» Assigned task: Although the entries contain pictures, your copy should hold only their exact text.

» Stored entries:

· · · ·

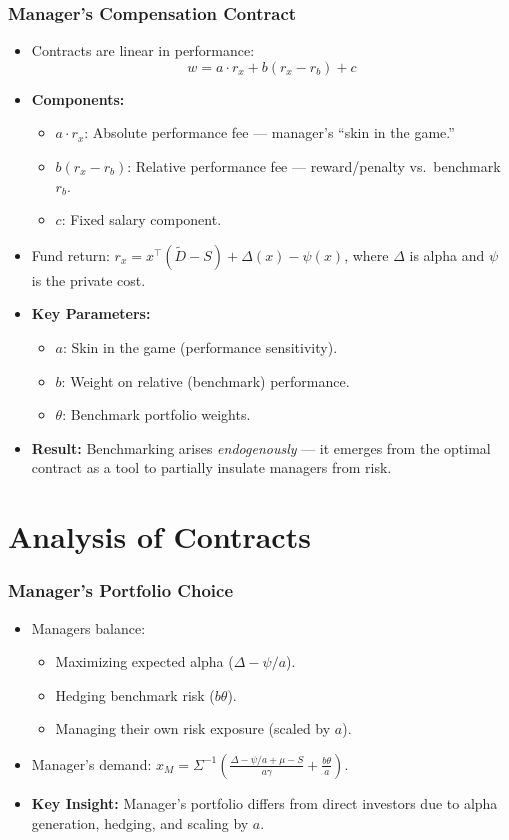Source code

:\documentclass{beamer} %
\begin{document}
	\begin{frame}
		\frametitle{Manager's Compensation Contract}
		\begin{itemize}
			\item Contracts are linear in performance:
			\[
			w = a \cdot r_x + b(r_x - r_b) + c
			\]
			\item \textbf{Components:}
			\begin{itemize}
				\item $a \cdot r_x$: Absolute performance fee — manager's ``skin in the game.''
				\item $b(r_x - r_b)$: Relative performance fee — reward/penalty vs.\ benchmark $r_b$.
				\item $c$: Fixed salary component.
			\end{itemize}
			\item Fund return: $r_x = x^{\top}(\tilde{D} - S) + \Delta(x) - \psi(x)$, where $\Delta$ is alpha and $\psi$ is the private cost.
			\item \textbf{Key Parameters:}
			\begin{itemize}
				\item $a$: Skin in the game (performance sensitivity).
				\item $b$: Weight on relative (benchmark) performance.
				\item $\theta$: Benchmark portfolio weights.
			\end{itemize}
			\item \textbf{Result:} Benchmarking arises \textit{endogenously} — it emerges from the optimal contract as a tool to partially insulate managers from risk.
		\end{itemize}
	\end{frame}
	
	\section{Analysis of Contracts}
	\begin{frame}
		\frametitle{Manager's Portfolio Choice}
		\begin{itemize}
			\item Managers balance:
			\begin{itemize}
				\item Maximizing expected alpha ($\Delta - \psi/a$).
				\item Hedging benchmark risk ($b\theta$).
				\item Managing their own risk exposure (scaled by $a$).
			\end{itemize}
			\item Manager's demand: $x_M = \Sigma^{-1} \left(\frac{\Delta - \psi/a + \mu - S}{a\gamma} + \frac{b\theta}{a}\right)$.
			\item \textbf{Key Insight:} Manager's portfolio differs from direct investors due to alpha generation, hedging, and scaling by $a$.
		\end{itemize}
	\end{frame}
	
\end{document}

· · · ·

» Solution to the exercise:
Source code

:\documentclass{beamer} %
\begin{document}
	\begin{frame}
		\frametitle{Manager's Compensation Contract}
		\begin{itemize}
			\item Contracts are linear in performance:
			\[
			w = a \cdot r_x + b(r_x - r_b) + c
			\]
			\item \textbf{Components:}
			\begin{itemize}
				\item $a \cdot r_x$: Absolute performance fee — manager's ``skin in the game.''
				\item $b(r_x - r_b)$: Relative performance fee — reward/penalty vs.\ benchmark $r_b$.
				\item $c$: Fixed salary component.
			\end{itemize}
			\item Fund return: $r_x = x^{\top}(\tilde{D} - S) + \Delta(x) - \psi(x)$, where $\Delta$ is alpha and $\psi$ is the private cost.
			\item \textbf{Key Parameters:}
			\begin{itemize}
				\item $a$: Skin in the game (performance sensitivity).
				\item $b$: Weight on relative (benchmark) performance.
				\item $\theta$: Benchmark portfolio weights.
			\end{itemize}
			\item \textbf{Result:} Benchmarking arises \textit{endogenously} — it emerges from the optimal contract as a tool to partially insulate managers from risk.
		\end{itemize}
	\end{frame}
	
	\section{Analysis of Contracts}
	\begin{frame}
		\frametitle{Manager's Portfolio Choice}
		\begin{itemize}
			\item Managers balance:
			\begin{itemize}
				\item Maximizing expected alpha ($\Delta - \psi/a$).
				\item Hedging benchmark risk ($b\theta$).
				\item Managing their own risk exposure (scaled by $a$).
			\end{itemize}
			\item Manager's demand: $x_M = \Sigma^{-1} \left(\frac{\Delta - \psi/a + \mu - S}{a\gamma} + \frac{b\theta}{a}\right)$.
			\item \textbf{Key Insight:} Manager's portfolio differs from direct investors due to alpha generation, hedging, and scaling by $a$.
		\end{itemize}
	\end{frame}
	
\end{document}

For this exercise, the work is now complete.